BEGIN EXTRACTED ENTRIES

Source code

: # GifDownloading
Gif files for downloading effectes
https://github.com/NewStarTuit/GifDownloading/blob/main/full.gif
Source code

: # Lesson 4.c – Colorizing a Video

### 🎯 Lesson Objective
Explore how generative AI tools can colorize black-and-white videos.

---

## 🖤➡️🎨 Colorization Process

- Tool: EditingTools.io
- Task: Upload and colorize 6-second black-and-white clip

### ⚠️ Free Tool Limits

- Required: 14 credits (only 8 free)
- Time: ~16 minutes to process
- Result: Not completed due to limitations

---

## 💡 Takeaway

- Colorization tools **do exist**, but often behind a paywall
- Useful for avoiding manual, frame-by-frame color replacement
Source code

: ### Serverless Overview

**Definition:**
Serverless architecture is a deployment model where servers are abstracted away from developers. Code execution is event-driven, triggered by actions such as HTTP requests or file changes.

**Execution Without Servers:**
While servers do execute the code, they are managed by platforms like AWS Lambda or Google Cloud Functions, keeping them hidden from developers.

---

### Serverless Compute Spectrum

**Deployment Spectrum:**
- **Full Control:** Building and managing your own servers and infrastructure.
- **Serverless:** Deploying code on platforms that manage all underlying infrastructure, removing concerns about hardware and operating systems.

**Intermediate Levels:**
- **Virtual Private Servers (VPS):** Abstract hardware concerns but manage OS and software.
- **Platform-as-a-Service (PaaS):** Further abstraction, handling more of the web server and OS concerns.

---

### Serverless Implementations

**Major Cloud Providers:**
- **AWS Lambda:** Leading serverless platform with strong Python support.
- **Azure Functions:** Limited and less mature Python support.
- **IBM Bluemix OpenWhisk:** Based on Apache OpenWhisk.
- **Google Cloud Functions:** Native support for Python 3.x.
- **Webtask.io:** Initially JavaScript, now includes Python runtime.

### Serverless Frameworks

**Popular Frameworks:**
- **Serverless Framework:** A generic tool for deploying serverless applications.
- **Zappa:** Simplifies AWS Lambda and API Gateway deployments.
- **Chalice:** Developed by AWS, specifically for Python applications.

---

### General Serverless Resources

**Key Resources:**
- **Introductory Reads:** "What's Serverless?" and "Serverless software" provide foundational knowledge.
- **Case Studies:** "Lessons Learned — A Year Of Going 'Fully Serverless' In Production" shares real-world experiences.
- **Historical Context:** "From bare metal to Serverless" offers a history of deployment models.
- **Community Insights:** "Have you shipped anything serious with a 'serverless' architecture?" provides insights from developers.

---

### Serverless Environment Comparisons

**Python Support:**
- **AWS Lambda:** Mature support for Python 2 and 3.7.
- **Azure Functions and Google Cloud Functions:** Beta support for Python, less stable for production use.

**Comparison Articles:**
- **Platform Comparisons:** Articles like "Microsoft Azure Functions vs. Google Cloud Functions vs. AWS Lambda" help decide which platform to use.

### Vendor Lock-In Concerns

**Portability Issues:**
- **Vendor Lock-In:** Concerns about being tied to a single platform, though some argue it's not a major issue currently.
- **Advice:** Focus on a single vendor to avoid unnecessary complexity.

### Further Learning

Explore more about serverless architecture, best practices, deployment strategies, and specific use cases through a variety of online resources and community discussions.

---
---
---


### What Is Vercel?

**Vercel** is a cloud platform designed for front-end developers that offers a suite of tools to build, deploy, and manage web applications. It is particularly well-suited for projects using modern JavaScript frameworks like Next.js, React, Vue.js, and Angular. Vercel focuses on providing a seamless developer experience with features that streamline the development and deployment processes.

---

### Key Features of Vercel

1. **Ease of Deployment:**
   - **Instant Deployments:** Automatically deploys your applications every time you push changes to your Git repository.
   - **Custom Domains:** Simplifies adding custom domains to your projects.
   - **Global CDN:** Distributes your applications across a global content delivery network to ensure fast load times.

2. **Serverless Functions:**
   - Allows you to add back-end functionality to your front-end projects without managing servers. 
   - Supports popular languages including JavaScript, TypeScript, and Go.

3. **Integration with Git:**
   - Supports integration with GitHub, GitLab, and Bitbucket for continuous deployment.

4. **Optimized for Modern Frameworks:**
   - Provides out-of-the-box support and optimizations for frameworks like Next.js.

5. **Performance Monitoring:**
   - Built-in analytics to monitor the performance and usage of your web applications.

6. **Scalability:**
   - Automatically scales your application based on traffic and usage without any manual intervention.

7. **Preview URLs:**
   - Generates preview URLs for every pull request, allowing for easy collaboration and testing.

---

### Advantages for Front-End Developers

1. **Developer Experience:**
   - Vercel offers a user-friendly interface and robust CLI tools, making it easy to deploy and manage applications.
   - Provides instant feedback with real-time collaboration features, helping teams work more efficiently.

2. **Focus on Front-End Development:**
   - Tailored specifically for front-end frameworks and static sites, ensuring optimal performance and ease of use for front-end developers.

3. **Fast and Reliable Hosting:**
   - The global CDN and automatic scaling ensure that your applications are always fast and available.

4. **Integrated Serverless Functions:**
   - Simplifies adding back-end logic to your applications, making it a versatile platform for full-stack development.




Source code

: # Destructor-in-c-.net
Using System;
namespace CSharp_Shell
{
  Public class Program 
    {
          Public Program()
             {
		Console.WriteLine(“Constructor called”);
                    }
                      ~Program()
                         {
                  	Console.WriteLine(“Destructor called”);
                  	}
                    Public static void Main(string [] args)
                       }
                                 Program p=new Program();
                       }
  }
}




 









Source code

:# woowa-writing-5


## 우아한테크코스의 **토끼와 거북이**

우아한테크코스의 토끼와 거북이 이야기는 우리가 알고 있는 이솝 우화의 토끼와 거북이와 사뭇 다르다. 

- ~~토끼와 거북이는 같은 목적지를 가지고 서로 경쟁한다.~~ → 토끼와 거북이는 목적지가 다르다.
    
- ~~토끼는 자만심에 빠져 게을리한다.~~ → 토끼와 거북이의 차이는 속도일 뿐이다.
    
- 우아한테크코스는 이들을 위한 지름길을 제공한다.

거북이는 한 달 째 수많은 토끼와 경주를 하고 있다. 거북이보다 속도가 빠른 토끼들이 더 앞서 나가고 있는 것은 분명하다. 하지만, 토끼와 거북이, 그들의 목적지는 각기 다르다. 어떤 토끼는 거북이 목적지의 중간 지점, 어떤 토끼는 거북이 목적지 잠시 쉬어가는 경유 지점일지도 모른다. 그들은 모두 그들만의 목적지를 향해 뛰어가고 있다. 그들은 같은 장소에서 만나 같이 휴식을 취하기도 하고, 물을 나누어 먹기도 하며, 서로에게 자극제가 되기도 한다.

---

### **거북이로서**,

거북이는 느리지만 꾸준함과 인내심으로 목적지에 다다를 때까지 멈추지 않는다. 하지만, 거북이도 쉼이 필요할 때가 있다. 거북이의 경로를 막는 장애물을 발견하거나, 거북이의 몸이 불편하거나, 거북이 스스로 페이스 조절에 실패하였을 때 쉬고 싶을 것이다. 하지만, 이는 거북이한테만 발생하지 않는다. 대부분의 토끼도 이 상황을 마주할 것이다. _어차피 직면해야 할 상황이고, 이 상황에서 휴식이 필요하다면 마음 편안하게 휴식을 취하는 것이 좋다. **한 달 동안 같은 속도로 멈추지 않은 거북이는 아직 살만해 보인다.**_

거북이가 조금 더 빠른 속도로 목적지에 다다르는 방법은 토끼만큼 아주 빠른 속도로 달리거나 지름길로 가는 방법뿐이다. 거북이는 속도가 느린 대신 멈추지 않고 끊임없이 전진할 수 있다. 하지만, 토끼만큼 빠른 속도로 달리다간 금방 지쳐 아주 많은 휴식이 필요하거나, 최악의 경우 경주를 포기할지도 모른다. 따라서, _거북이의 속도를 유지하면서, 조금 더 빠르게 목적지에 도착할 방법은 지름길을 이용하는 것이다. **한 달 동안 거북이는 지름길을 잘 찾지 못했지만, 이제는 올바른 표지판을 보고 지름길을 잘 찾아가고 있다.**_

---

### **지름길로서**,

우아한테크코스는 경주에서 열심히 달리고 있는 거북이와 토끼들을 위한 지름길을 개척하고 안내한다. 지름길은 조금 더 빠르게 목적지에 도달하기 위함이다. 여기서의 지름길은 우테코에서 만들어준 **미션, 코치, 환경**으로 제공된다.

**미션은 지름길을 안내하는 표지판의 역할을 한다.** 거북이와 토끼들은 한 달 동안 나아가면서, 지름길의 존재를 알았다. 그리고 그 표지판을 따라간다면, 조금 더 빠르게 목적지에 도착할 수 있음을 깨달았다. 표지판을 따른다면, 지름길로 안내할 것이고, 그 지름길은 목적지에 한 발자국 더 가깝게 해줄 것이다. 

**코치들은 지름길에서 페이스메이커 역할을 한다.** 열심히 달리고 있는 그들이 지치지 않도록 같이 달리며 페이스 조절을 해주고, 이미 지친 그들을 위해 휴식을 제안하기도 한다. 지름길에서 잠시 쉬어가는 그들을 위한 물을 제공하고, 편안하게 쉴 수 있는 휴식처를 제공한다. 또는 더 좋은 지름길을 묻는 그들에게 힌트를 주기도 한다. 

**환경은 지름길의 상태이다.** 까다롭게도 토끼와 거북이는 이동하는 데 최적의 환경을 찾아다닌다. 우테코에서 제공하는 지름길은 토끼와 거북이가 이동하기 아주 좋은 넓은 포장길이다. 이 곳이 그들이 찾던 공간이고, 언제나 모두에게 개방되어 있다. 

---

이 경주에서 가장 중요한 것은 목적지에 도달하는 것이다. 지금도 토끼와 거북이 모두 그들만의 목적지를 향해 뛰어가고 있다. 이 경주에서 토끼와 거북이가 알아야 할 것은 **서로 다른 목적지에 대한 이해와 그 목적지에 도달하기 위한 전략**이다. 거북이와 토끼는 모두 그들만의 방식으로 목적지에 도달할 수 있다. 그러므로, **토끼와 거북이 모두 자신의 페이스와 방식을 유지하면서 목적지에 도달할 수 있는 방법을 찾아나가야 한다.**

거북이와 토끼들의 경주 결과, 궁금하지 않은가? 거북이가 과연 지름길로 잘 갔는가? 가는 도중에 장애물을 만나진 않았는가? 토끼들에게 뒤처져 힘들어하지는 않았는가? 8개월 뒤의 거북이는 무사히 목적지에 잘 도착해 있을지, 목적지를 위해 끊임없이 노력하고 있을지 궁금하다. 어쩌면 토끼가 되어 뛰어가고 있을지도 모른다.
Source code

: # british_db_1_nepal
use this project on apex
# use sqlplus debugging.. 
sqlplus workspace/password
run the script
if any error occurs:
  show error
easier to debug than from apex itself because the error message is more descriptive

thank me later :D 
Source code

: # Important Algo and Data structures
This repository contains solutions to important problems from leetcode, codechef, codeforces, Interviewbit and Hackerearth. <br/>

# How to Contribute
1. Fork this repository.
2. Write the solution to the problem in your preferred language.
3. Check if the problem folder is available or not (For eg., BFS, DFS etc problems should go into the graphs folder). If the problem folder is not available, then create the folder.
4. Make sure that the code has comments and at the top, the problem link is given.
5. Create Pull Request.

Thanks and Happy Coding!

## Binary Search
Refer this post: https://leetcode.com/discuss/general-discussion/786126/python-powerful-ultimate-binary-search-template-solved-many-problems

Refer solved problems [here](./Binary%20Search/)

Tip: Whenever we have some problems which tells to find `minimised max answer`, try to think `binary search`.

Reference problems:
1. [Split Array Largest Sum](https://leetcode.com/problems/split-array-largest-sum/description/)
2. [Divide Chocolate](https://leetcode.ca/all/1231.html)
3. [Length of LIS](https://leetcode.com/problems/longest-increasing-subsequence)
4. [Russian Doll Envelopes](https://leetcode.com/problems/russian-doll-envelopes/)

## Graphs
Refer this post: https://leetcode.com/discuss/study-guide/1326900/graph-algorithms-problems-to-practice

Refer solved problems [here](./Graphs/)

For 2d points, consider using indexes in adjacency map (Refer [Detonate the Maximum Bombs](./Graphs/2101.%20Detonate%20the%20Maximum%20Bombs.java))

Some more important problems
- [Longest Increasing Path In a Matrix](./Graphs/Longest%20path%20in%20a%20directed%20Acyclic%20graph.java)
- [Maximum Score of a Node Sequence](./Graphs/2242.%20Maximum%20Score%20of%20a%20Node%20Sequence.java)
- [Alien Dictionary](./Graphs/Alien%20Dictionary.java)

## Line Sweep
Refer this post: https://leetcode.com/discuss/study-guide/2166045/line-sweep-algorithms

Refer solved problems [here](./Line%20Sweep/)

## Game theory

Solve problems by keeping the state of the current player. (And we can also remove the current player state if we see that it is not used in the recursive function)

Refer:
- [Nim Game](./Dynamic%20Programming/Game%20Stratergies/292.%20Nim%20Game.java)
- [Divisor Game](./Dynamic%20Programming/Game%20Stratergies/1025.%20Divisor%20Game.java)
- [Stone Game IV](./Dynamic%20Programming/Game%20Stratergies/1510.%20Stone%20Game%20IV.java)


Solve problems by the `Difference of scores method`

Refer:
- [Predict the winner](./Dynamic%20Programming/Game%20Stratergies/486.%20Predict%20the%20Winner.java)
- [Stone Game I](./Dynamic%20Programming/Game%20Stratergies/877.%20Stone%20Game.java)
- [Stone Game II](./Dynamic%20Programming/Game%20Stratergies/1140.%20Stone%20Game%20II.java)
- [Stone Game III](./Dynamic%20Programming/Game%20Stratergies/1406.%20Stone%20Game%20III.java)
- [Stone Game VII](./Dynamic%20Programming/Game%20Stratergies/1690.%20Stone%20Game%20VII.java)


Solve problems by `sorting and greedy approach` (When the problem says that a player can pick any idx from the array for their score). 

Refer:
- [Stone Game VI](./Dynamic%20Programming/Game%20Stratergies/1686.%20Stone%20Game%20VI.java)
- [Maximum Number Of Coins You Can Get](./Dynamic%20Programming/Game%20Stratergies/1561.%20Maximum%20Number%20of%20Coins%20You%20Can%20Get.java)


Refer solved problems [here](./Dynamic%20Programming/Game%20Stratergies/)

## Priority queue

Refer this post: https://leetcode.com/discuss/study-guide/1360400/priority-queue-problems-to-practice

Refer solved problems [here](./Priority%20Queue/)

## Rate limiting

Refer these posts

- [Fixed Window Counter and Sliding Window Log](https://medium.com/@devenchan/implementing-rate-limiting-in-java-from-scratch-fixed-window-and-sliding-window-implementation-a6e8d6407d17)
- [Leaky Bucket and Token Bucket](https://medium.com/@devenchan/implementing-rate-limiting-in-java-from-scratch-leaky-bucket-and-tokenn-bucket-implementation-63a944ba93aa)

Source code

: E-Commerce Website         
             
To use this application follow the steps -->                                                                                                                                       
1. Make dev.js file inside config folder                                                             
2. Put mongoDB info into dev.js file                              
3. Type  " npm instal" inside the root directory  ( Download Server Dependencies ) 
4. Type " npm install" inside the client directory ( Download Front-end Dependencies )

END EXTRACTED ENTRIES

### EXERCISE OBJECTIVE
Reproduce, please, the lines of the material from its first line down to the line containing "- Tool: EditingTools.io", keeping both ends and nothing beyond them.

### SOLUTION TO THIS EXERCISE
Source code

: # GifDownloading
Gif files for downloading effectes
https://github.com/NewStarTuit/GifDownloading/blob/main/full.gif
Source code

: # Lesson 4.c – Colorizing a Video

### 🎯 Lesson Objective
Explore how generative AI tools can colorize black-and-white videos.

---

## 🖤➡️🎨 Colorization Process

- Tool: EditingTools.io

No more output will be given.